Dios es Amor, Cristo es Amor, el Consolador es Amor, las relaciones entre los hombres deben ser Amor, porque su meta es la realización del Amor. Esforzaos en amar, porque amar es vencer.
Por supuesto que tu perrito tampoco murió en realidad, pues nada de cuanto está vivo muere , ya que la vida es un soplo del Creador.
La Buena Nueva del amor redentor de Cristo fue predicada a todos los espíritus del "lugar de los muertos"... lo que significa a los diferentes planos en los que vamos evolucionando, después de nuestra salida de la carne; esta misión no terminará nunca.
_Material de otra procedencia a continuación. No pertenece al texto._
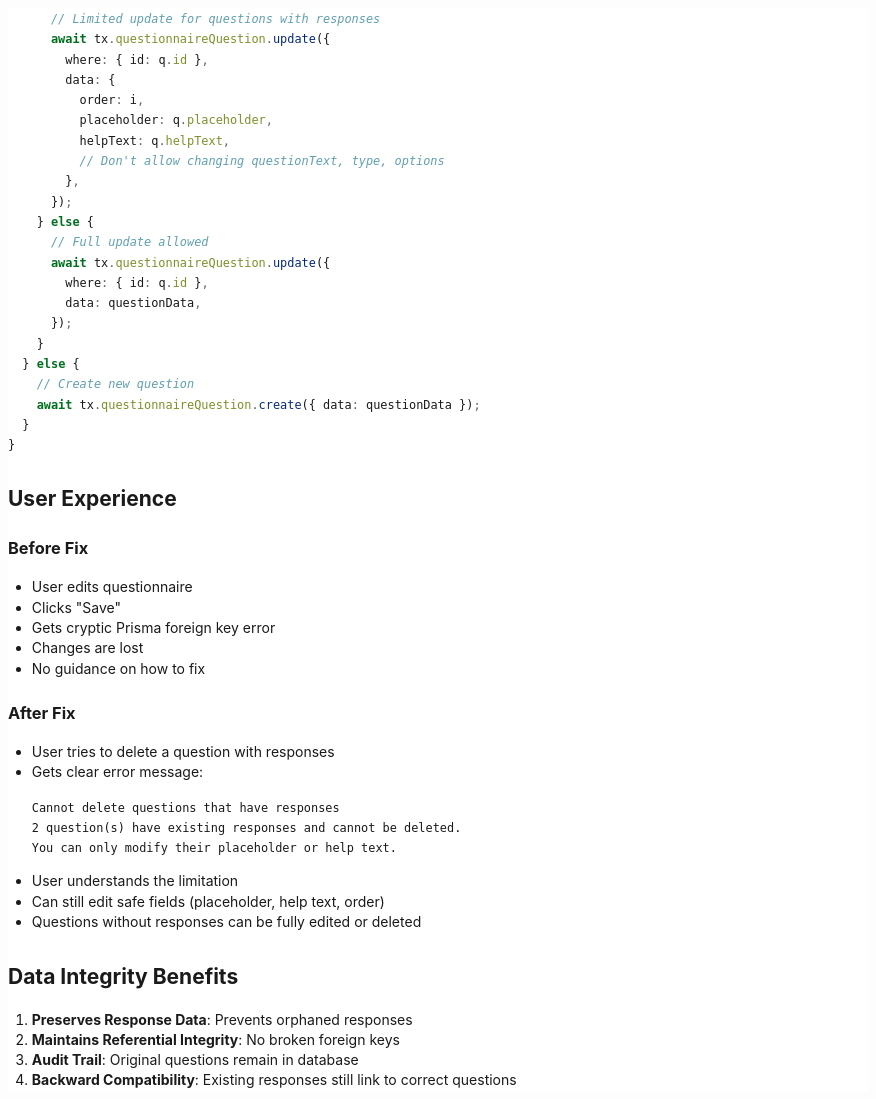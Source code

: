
 ```typescript
      // Limited update for questions with responses
      await tx.questionnaireQuestion.update({
        where: { id: q.id },
        data: {
          order: i,
          placeholder: q.placeholder,
          helpText: q.helpText,
          // Don't allow changing questionText, type, options
        },
      });
    } else {
      // Full update allowed
      await tx.questionnaireQuestion.update({
        where: { id: q.id },
        data: questionData,
      });
    }
  } else {
    // Create new question
    await tx.questionnaireQuestion.create({ data: questionData });
  }
}
```

## User Experience

### Before Fix
- User edits questionnaire
- Clicks "Save"
- Gets cryptic Prisma foreign key error
- Changes are lost
- No guidance on how to fix

### After Fix
- User tries to delete a question with responses
- Gets clear error message:
  ```
  Cannot delete questions that have responses
  2 question(s) have existing responses and cannot be deleted.
  You can only modify their placeholder or help text.
  ```
- User understands the limitation
- Can still edit safe fields (placeholder, help text, order)
- Questions without responses can be fully edited or deleted

## Data Integrity Benefits

1. **Preserves Response Data**: Prevents orphaned responses
2. **Maintains Referential Integrity**: No broken foreign keys
3. **Audit Trail**: Original questions remain in database
4. **Backward Compatibility**: Existing responses still link to correct questions
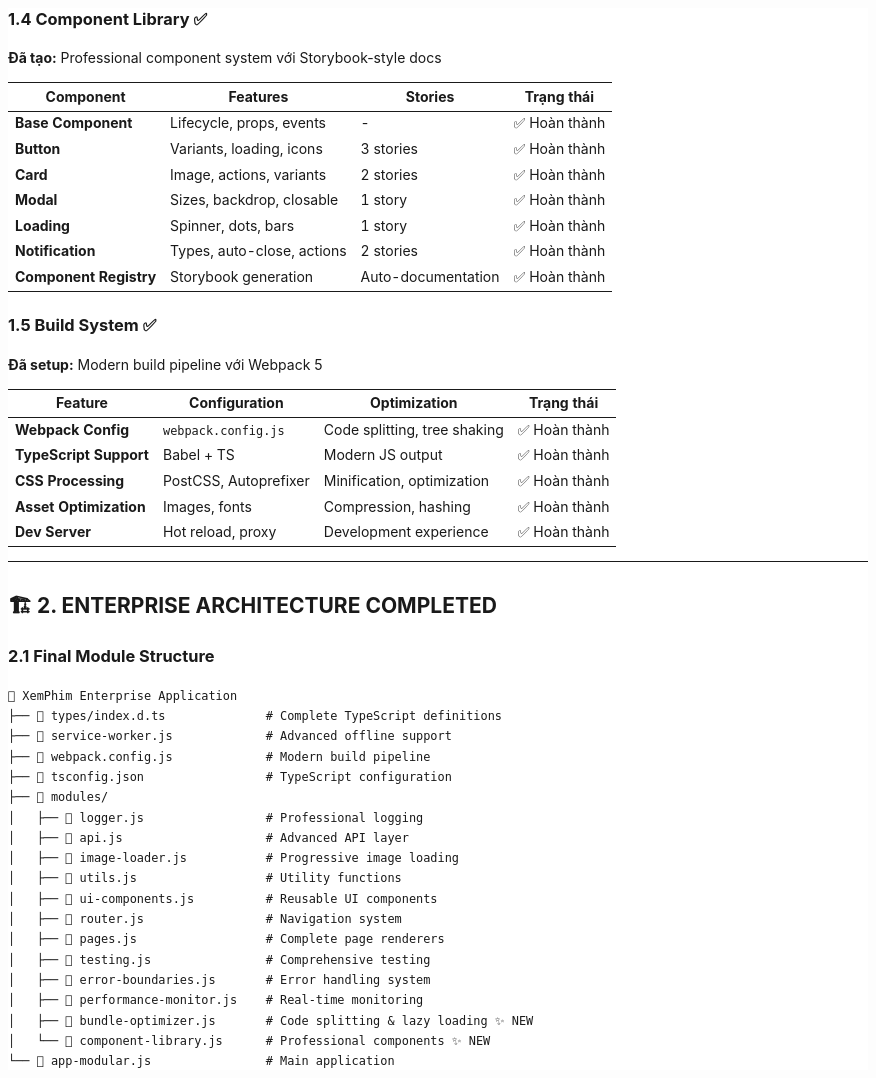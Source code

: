### 1.4 Component Library ✅

**Đã tạo:** Professional component system với Storybook-style docs

| Component              | Features                   | Stories            | Trạng thái    |
| ---------------------- | -------------------------- | ------------------ | ------------- |
| **Base Component**     | Lifecycle, props, events   | -                  | ✅ Hoàn thành |
| **Button**             | Variants, loading, icons   | 3 stories          | ✅ Hoàn thành |
| **Card**               | Image, actions, variants   | 2 stories          | ✅ Hoàn thành |
| **Modal**              | Sizes, backdrop, closable  | 1 story            | ✅ Hoàn thành |
| **Loading**            | Spinner, dots, bars        | 1 story            | ✅ Hoàn thành |
| **Notification**       | Types, auto-close, actions | 2 stories          | ✅ Hoàn thành |
| **Component Registry** | Storybook generation       | Auto-documentation | ✅ Hoàn thành |

### 1.5 Build System ✅

**Đã setup:** Modern build pipeline với Webpack 5

| Feature                | Configuration         | Optimization                 | Trạng thái    |
| ---------------------- | --------------------- | ---------------------------- | ------------- |
| **Webpack Config**     | `webpack.config.js`   | Code splitting, tree shaking | ✅ Hoàn thành |
| **TypeScript Support** | Babel + TS            | Modern JS output             | ✅ Hoàn thành |
| **CSS Processing**     | PostCSS, Autoprefixer | Minification, optimization   | ✅ Hoàn thành |
| **Asset Optimization** | Images, fonts         | Compression, hashing         | ✅ Hoàn thành |
| **Dev Server**         | Hot reload, proxy     | Development experience       | ✅ Hoàn thành |

---

## 🏗️ 2. ENTERPRISE ARCHITECTURE COMPLETED

### 2.1 Final Module Structure

```
📁 XemPhim Enterprise Application
├── 📄 types/index.d.ts              # Complete TypeScript definitions
├── 📄 service-worker.js             # Advanced offline support
├── 📄 webpack.config.js             # Modern build pipeline
├── 📄 tsconfig.json                 # TypeScript configuration
├── 📁 modules/
│   ├── 📄 logger.js                 # Professional logging
│   ├── 📄 api.js                    # Advanced API layer
│   ├── 📄 image-loader.js           # Progressive image loading
│   ├── 📄 utils.js                  # Utility functions
│   ├── 📄 ui-components.js          # Reusable UI components
│   ├── 📄 router.js                 # Navigation system
│   ├── 📄 pages.js                  # Complete page renderers
│   ├── 📄 testing.js                # Comprehensive testing
│   ├── 📄 error-boundaries.js       # Error handling system
│   ├── 📄 performance-monitor.js    # Real-time monitoring
│   ├── 📄 bundle-optimizer.js       # Code splitting & lazy loading ✨ NEW
│   └── 📄 component-library.js      # Professional components ✨ NEW
└── 📄 app-modular.js                # Main application
```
El hombre era tan material, que había olvidado la grandeza de su origen; no se acordaba de que era espíritu y por lo mismo inmortal. Cristo dio ejemplo de lo que debía ser el espíritu del hombre dentro del cuerpo mortal; luego mostró lo que sería el espíritu del hombre dentro del cuerpo nuevo, material, pero no animal. Por eso se apareció a sus discípulos porque comprendió que los ojos de los hombres están tan cerrados a las cosas del espíritu, que debía hacerse visible a los ojos de su carne para convencerlos.
El Paraíso es un estado del alma, no un lugar. El Paraíso no se logra nada más morir, sino cuando la evolución del alma es completa.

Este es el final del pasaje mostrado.